Lorsque la guerre éclate, Raymond Langlois habite avec sa famille au 73 rue de Merlan. Il est célibataire. Il est membre des Jeunesses communistes, ami avec Rolland Delesque, avec lequel il fait des ballades à vélo, qui est également membre des jeunesses communistes et dont le père siège lui aussi au conseil municipal de Noisy.  «Les deux  familles habitaient sur les 2 trottoirs face à face de la même rue». Au début de l’occupation, il est actif dans la clandestinité, toujours avec son ami Rolland.

Il est arrêté le 16 octobre 1940 sur dénonciation d’un voisin épicier à la police de Vichy. il a 18 ans. Son ami Rolland sera arrêté à son tour 10 jours après.

Il est interné à la centrale de Poissy (il est sans doute condamné à 6 ou 8 mois de prison cellulaire). À l’expiration de sa peine, il n’est pas libéré : le 8 juin 1941, le préfet de police signe un arrêté ordonnant son internement administratif.

Faute de place au centre de séjour surveillé d’Aincourt, alors saturé, Raymond Langlois est maintenu en détention à Poissy. Le camp d’Aincourt (Val d’Oise) a été créé en 1940 pour accueillir des internés politiques , résistants, syndicalistes, souvent communistes et juifs dans les bâtiments de l’ancien sanatorium).

Le 28 novembre 1941, il fait partie du groupe des neuf derniers internés de Poissy transférés en train via Paris-Austerlitz au “centre de séjour surveillé” (CSS) de Rouillé, au sud-ouest de Poitiers.

Rouillé

Au début mai 1942, les autorités allemandes adressent au directeur du camp de Rouillé une liste d’internés qui doivent être transférés au camp allemand de Compiègne en vue de leur déportation comme otages. Le nom de Raymond Langlois y figure. C’est donc avec un groupe de 160 internés que Raymond Langlois arrive à Compiègne le 22 mai 1942.

Compiègne

Entre fin avril et fin juin 1942, Raymond Langlois est sélectionné avec plus d’un millier d’otages désignés comme communistes et une cinquantaine d’otages désignés comme juifs dont la déportation a été décidée en représailles des actions armées de la résistance communiste contre l’armée allemande (en application d’un ordre de Hitler).

Le 6 juillet 1942 à l’aube, les détenus sont conduits à pied sous escorte allemande à la gare de Compiègne et entassés dans des wagons de marchandises. Le train part une fois les portes verrouillées, à 9 h 30. On a appelé le convoi du 6 juillet 1942 celui des «45000».

Le voyage dure 2 jours et demi N’étant pas ravitaillés en eau, les déportés souffrent principalement de la soif.

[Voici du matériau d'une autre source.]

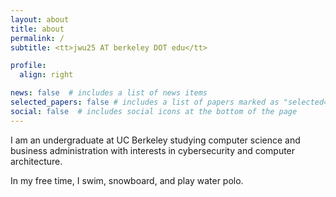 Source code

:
 ```yaml
---
layout: about
title: about
permalink: /
subtitle: <tt>jwu25 AT berkeley DOT edu</tt>

profile:
  align: right

news: false  # includes a list of news items
selected_papers: false # includes a list of papers marked as "selected={true}"
social: false  # includes social icons at the bottom of the page
---
```


I am an undergraduate at UC Berkeley studying computer science and business administration with interests in cybersecurity and computer architecture. 

In my free time, I swim, snowboard, and play water polo.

Le 8 juillet 1942, Raymond Langlois est enregistré au camp souche d’Auschwitz (Auschwitz-I) sous le numéro 45725 (sa photo d’immatriculation n’a pas été retrouvée). Ce matricule sera tatoué sur son avant-bras gauche quelques mois plus tard.

camp

Après l’enregistrement, les 1170 arrivants sont entassés dans deux pièces nues du Block 13 où ils passent la nuit.

Le 9 juillet, vers 7 heures, tous sont conduits à pied au camp annexe de Birkenau, situé à 4 km du camp principal. Le 10 juillet, après l’appel général et un bref interrogatoire, ils sont envoyés aux travail dans différents Kommandos.

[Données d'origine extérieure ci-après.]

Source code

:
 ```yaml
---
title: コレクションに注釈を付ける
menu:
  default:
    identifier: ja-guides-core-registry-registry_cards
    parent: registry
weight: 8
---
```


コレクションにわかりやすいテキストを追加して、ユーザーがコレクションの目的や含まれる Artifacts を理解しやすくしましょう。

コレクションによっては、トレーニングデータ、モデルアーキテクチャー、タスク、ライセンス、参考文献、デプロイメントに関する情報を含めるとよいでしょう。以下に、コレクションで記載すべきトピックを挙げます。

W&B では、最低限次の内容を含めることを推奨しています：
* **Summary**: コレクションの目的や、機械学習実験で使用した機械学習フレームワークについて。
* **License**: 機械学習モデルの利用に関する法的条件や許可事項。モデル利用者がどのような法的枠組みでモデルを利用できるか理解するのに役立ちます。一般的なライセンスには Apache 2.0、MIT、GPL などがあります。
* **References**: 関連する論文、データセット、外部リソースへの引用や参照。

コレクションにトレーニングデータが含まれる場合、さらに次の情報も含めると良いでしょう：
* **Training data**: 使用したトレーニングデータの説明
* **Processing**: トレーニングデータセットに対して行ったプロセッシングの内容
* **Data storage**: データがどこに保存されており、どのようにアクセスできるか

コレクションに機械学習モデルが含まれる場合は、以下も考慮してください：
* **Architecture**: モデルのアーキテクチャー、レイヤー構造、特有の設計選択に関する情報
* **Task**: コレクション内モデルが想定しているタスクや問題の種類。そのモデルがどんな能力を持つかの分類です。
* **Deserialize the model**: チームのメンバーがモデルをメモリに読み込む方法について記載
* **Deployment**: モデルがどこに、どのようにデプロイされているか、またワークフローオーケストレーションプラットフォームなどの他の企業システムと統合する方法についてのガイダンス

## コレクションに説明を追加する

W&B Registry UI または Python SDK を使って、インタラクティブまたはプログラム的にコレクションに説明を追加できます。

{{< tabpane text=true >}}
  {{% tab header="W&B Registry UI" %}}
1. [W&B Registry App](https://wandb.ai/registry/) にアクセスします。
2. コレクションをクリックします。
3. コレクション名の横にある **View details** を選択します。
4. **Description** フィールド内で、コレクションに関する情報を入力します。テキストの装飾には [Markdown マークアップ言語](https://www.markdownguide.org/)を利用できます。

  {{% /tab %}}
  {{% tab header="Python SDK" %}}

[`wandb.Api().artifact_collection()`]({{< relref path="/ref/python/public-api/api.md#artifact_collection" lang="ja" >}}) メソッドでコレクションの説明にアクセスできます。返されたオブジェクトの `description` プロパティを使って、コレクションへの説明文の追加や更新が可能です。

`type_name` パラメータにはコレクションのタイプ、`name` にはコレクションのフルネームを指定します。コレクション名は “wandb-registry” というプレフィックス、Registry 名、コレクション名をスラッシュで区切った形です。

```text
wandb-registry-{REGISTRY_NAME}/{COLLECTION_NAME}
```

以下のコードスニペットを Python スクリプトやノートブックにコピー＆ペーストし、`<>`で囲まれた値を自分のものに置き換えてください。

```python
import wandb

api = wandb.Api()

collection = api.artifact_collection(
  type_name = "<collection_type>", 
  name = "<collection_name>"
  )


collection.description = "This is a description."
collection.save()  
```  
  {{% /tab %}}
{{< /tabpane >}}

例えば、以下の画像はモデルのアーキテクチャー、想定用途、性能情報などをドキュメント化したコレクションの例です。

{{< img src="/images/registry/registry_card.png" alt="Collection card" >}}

Le 13 juillet, témoignage de Pierre Monjault qui faisait partie du même convoi.: «Nous sommes interrogés sur nos professions. Les spécialistes dont ils ont besoin pour leurs ateliers sont sélectionnés et s’en retournent à Auschwitz I, ils sont approximativement la moitié de ceux qui restaient de notre convoi». Raymond Langlois est dans la moitié des membres du convoi qui est ramenée au camp principal (Auschwitz-I) après l’appel du soir.

Le 12 novembre 1942, il est admis au Block n° 20 de l’hôpital.

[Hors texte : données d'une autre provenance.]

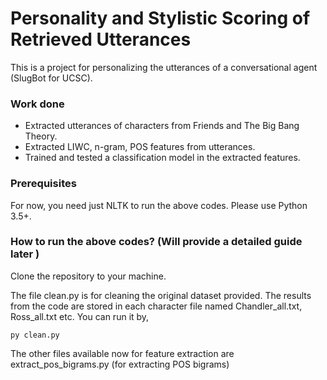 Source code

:# Personality and Stylistic Scoring of Retrieved Utterances

This is a project for personalizing the utterances of a conversational agent (SlugBot for UCSC). 

### Work done
* Extracted utterances of characters from Friends and The Big Bang Theory.
* Extracted LIWC, n-gram, POS features from utterances.
* Trained and tested a classification model in the extracted features.


### Prerequisites

For now, you need just NLTK to run the above codes. Please use Python 3.5+. 

### How to run the above codes? (Will provide a detailed guide later )

Clone the repository to your machine. 

The file clean.py is for cleaning the original dataset provided. The results from the code are stored in each character file named Chandler_all.txt, Ross_all.txt etc. 
You can run it by,
```
py clean.py
```

The other files available now for feature extraction are extract_pos_bigrams.py (for extracting POS bigrams)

En janvier 1943, il se trouve encore à l’hôpital avec un compagnon Marcel Cimier. Sortis en même temps, ils décident de se soutenir mutuellement. Assignés au Block 9, ils sont affectés à un mauvais Kommando de déchargement des wagons. Alors qu’ils se présentent pour la visite de consultation au Block 28, ils “passent au travers” une sélection “surprise” pour le Block 7 de Birkenau, mouroir conduisant à la chambre à gaz. Une autre fois, alors qu’ils sont pris dans un groupe de détenus devant passer à la sélection, ils parviennent à s’enfuir et à se cacher.

Ensuite, ils sont pris dans un Kommando où les coups sont rares mais où le travail lui-même est épuisant : il s’agit de creuser des tranchées dans un sol durcit par le gel pour y poser des canalisations. En avril, sachant que de nombreux détenus polonais ont été déportés vers le Reich, ils se présentent spontanément au kapo des cuisines et parviennent à s’y faire embaucher.

Mais, au début du mois de mai, Raymond Langlois, atteint de tuberculose, est épuisé et admis à l’hôpital, au Block 20, où André Montagne, de Caen, est aide-infirmier depuis le début mars 1943.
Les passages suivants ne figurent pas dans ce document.